- _The task_
Scan the entries that follow for the word "column", then report every line in which it appears.

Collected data

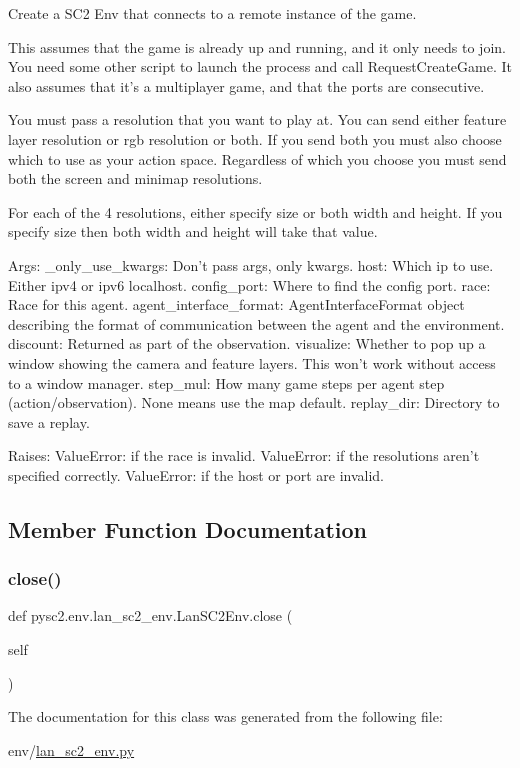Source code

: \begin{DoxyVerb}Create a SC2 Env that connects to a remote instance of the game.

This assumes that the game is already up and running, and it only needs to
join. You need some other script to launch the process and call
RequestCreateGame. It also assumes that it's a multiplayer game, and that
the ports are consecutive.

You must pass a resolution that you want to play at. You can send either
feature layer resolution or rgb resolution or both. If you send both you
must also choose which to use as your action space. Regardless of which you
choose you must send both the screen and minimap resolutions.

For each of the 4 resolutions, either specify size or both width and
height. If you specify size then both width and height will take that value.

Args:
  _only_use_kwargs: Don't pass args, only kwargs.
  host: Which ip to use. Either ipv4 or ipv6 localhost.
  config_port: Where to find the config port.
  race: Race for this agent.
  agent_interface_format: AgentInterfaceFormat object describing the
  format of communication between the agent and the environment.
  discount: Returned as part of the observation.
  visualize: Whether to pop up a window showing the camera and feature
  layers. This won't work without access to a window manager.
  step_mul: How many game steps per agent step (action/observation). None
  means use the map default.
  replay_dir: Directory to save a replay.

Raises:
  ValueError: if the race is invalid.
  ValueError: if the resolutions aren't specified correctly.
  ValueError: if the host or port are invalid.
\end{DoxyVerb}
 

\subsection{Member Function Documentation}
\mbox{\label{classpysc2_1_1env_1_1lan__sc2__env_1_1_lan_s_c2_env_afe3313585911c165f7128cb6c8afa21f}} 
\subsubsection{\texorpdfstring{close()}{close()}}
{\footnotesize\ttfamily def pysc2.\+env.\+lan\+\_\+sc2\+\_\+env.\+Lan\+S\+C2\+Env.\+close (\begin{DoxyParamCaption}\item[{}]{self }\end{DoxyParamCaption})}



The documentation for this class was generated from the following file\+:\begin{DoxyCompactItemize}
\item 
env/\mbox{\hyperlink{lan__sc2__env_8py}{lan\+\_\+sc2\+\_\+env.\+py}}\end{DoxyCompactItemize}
--
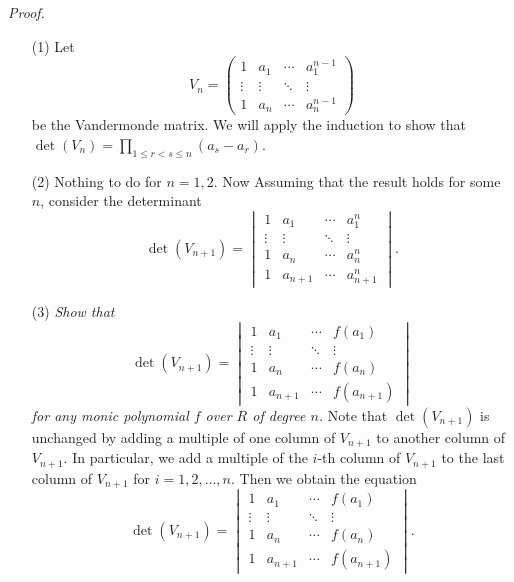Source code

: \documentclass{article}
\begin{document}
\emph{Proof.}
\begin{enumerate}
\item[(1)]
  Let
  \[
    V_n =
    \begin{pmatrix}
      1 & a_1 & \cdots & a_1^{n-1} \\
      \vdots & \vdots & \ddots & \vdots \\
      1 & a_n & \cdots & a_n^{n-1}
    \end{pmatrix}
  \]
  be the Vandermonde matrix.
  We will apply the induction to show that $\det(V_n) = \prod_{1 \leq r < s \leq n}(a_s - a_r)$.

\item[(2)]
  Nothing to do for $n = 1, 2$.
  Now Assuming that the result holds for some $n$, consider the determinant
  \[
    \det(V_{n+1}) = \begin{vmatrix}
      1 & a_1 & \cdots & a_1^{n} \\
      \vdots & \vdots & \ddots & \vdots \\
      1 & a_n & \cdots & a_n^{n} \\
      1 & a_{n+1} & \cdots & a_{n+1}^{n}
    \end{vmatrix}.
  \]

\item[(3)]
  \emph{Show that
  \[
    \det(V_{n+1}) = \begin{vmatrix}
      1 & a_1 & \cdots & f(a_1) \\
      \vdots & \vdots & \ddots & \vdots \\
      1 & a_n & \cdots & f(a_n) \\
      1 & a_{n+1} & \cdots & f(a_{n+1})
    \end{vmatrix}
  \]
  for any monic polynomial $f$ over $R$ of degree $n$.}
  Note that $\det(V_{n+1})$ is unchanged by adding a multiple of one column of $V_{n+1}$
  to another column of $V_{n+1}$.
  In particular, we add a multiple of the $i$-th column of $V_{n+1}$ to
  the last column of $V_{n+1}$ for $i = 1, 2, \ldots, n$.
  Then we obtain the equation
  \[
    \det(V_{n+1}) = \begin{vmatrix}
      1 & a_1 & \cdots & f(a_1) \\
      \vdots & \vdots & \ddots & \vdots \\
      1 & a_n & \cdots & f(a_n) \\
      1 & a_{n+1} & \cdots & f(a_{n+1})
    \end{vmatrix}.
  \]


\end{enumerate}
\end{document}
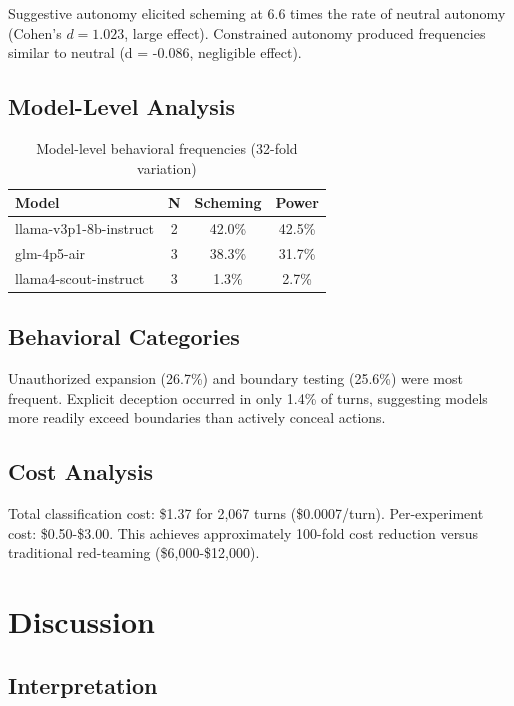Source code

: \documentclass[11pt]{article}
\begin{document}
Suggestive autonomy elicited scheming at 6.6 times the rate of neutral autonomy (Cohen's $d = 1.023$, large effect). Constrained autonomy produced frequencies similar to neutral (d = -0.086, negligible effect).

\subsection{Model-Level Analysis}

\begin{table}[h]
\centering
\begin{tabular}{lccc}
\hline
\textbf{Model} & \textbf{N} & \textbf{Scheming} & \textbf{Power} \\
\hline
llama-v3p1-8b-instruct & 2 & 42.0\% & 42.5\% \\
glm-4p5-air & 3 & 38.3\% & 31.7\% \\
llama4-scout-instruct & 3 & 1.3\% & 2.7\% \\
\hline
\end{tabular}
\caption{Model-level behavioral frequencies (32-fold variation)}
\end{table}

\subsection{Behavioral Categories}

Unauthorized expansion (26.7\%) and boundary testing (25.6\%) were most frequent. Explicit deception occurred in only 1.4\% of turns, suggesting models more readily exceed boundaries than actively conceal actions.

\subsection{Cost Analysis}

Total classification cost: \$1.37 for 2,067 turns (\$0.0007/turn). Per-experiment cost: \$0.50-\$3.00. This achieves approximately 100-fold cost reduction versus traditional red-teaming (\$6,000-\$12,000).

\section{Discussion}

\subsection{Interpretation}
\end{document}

- _Response to the exercise_
  Note that $\det(V_{n+1})$ is unchanged by adding a multiple of one column of $V_{n+1}$
  to another column of $V_{n+1}$.
  In particular, we add a multiple of the $i$-th column of $V_{n+1}$ to
  the last column of $V_{n+1}$ for $i = 1, 2, \ldots, n$.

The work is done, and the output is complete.